Le droit de nous définir

Affaire Jan Wong et The Globe and Mail


L'affaire Jan Wong fut abondamment commentée, et il est inutile d'en rajouter. Celle-ci a commis, au minimum, une grossière imprudence en affirmant sans le démontrer un lien quelconque entre la législation linguistique québécoise et l'atroce fusillade survenue au Collège Dawson le 13 septembre.
Chacun a compris cependant que la chroniqueuse a laissé triompher sur l'intelligence des faits ses préjugés à l'égard d'un peuple qui, en adoptant la Charte de la langue française, que l'on appelle communément la loi 101, a voulu simplement affirmer son existence et sauver sa culture.
On ne peut pas reprocher aux Québécois de réagir vivement. Après tout, n'étions-nous pas décrits, sous la plume d'une star du journalisme torontois, comme une société qui fabrique en série des tueurs fous?
Ces derniers jours, nous avons épuisé le dictionnaire des synonymes pour célébrer la tolérance, l'ouverture, la magnanimité des Québécois à l'égard des personnes issues de l'immigration ou d'origines diverses.
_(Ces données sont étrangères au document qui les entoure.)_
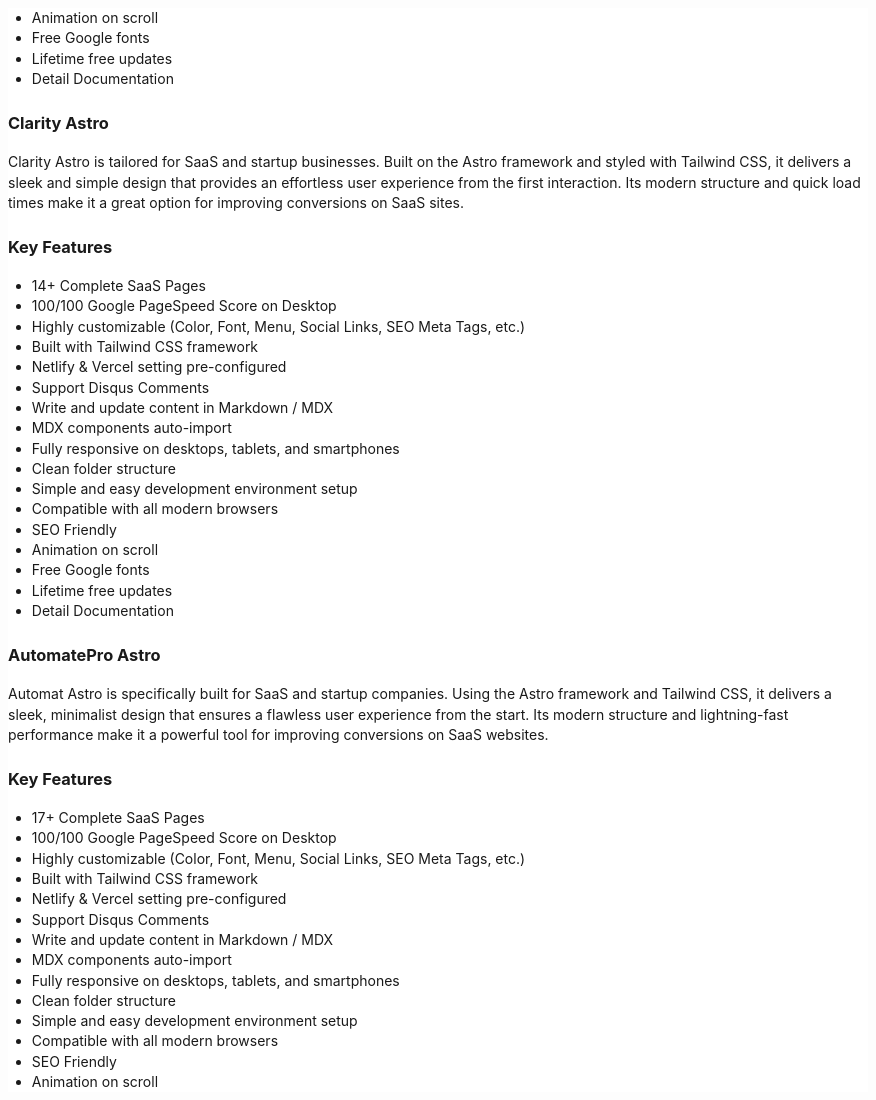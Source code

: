 * Animation on scroll
* Free Google fonts
* Lifetime free updates
* Detail Documentation

<Download href="https://themefisher.com/products/optimize-astro" />

<Demo href="https://optimize-astro.vercel.app/" />

### Clarity Astro

<Mockup src="/blog/clarity-astro.webp" alt="clarity Astro Theme" />

Clarity Astro is tailored for SaaS and startup businesses. Built on the Astro framework and styled with Tailwind CSS, it delivers a sleek and simple design that provides an effortless user experience from the first interaction. Its modern structure and quick load times make it a great option for improving conversions on SaaS sites.

### Key Features

* 14+ Complete SaaS Pages
* 100/100 Google PageSpeed Score on Desktop
* Highly customizable (Color, Font, Menu, Social Links, SEO Meta Tags, etc.)
* Built with Tailwind CSS framework
* Netlify & Vercel setting pre-configured
* Support Disqus Comments
* Write and update content in Markdown / MDX
* MDX components auto-import
* Fully responsive on desktops, tablets, and smartphones
* Clean folder structure
* Simple and easy development environment setup
* Compatible with all modern browsers
* SEO Friendly
* Animation on scroll
* Free Google fonts
* Lifetime free updates
* Detail Documentation

<Download href="https://themefisher.com/products/clarity-astro" />

<Demo href="https://clarity-astro.vercel.app/" />

### AutomatePro Astro

<Mockup src="/blog/automatepro-astro.webp" alt="AutomatePro Astro Theme" />

Automat Astro is specifically built for SaaS and startup companies. Using the Astro framework and Tailwind CSS, it delivers a sleek, minimalist design that ensures a flawless user experience from the start. Its modern structure and lightning-fast performance make it a powerful tool for improving conversions on SaaS websites.

### Key Features

* 17+ Complete SaaS Pages
* 100/100 Google PageSpeed Score on Desktop
* Highly customizable (Color, Font, Menu, Social Links, SEO Meta Tags, etc.)
* Built with Tailwind CSS framework
* Netlify & Vercel setting pre-configured
* Support Disqus Comments
* Write and update content in Markdown / MDX
* MDX components auto-import
* Fully responsive on desktops, tablets, and smartphones
* Clean folder structure
* Simple and easy development environment setup
* Compatible with all modern browsers
* SEO Friendly
* Animation on scroll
Ne sommes-nous pas les champions de l'accommodement raisonnable?
Nous avions sans doute besoin de cette thérapie. Il fallait collectivement faire le dos rond devant le mépris et la menace extérieure. Le malheur est que cette façon de réagir ne nous aide guère à progresser dans la réflexion, pourtant essentielle, sur les meilleures façons d'assurer un équilibre entre majorité et minorités dans une petite nation comme la nôtre.
Cette réaction, d'une part, masque bien évidemment les problèmes qu'il reste à résoudre quant à l'intégration des étrangers dans la société québécoise, notamment mais pas exclusivement, sur le marché du travail. D'autre part, notre attitude collective a aussi pour effet paradoxal de renforcer le sentiment de culpabilité qui s'est insinué dans l'esprit d'un grand nombre de Québécois.
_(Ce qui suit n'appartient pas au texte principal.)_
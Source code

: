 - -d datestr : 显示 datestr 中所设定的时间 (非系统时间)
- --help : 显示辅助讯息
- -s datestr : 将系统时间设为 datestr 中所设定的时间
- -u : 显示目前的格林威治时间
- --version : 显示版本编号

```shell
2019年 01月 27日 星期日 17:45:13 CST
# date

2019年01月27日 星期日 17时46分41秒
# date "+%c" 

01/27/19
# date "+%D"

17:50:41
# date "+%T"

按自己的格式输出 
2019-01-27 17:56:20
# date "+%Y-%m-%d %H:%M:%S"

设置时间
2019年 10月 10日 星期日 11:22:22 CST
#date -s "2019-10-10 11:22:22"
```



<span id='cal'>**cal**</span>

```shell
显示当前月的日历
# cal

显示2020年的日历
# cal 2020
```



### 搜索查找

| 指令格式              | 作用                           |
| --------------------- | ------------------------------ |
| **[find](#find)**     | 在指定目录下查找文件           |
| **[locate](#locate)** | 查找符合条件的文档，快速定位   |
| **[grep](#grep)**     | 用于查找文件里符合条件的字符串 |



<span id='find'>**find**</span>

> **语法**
Depuis l'adoption de la politique du multiculturalisme et la reconnaissance de son principe dans la Constitution canadienne en 1982, nous avons été maintes fois obligés de justifier chaque geste fait ici pour protéger la langue française et surtout pour protéger les droits des francophones. Mon Dieu, serions-nous plus racistes, serions-nous plus antisémites, plus injustes à l'endroit des minorités que le sont les Canadiens anglais et les autres peuples du monde? Nous ne voudrions surtout pas être étiquetés de la sorte. D'ailleurs, nous ne le mériterions pas.
Il n'en demeure pas moins que, avec le temps, nous avons collectivement acquis la peur de mal paraître à cet égard. Nous aimerions être exemplaires.
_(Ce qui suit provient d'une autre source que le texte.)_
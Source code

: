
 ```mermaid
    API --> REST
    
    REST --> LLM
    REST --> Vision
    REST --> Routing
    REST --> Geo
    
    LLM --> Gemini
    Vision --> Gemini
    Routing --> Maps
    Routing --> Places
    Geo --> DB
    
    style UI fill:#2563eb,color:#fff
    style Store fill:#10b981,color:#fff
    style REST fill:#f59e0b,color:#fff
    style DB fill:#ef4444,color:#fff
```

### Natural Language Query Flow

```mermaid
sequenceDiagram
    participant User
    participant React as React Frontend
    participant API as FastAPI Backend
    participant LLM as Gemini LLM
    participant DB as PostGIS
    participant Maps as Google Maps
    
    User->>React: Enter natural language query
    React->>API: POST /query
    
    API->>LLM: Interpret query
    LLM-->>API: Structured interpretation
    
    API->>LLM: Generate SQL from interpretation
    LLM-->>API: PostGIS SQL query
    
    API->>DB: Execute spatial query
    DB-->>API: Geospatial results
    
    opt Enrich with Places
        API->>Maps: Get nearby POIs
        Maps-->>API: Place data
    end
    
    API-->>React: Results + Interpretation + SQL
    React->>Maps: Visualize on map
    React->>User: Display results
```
Cette mauvaise conscience a eu un effet pervers. À force de vouloir paraître comme la nation la plus tolérante de la Terre, nous en sommes venus à refuser de renforcer les mécanismes de protection de notre langue, de notre culture, de notre identité, donc de notre existence, même lorsque cela aurait été utile.
De même, les propositions fondées sur une approche républicaine de la nation, dans laquelle les individus sont égaux en droit dans une communauté qui partage une langue commune, ont toutes été ignorées par nos dirigeants de peur de remettre le feu à ce que l'on a appelé la poudrière linguistique. Nous avons laissé l'idéologie du multiculturalisme triompher. Bref, au nom de la tolérance, nous avons en quelque sorte cessé de débattre et de réfléchir en excluant d'emblée d'autres options que la conception canadienne dominante.
D'aucuns en viennent même à penser que la tolérance et l'ouverture que nous témoignons aux étrangers finira par nous perdre, le débat lancé par Jacques Godbout récemment en étant une illustration. Or lancer le balancier à cet autre extrême n'est guère plus productif.
L'affaire Jan Wong pourrait avoir un effet positif si elle nous amenait à redécouvrir notre bonne vieille loi 101, en même temps que ses bienfaits et ses limites.
Nous prendrions d'abord conscience du fait que le Québec est loin d'être la seule juridiction à avoir adopté une loi pour protéger sa langue. Le professeur Jacques Leclerc, de l'Université Laval, a recensé près de 1000 lois linguistiques dans le monde. Les plus intéressantes sont disponibles sur son site Internet: [www.tlfq.ulaval.ca/axl/Langues/lois-linguistiques-index.htm->www.tlfq.ulaval.ca/axl/Langues/lois-linguistiques-index.htm].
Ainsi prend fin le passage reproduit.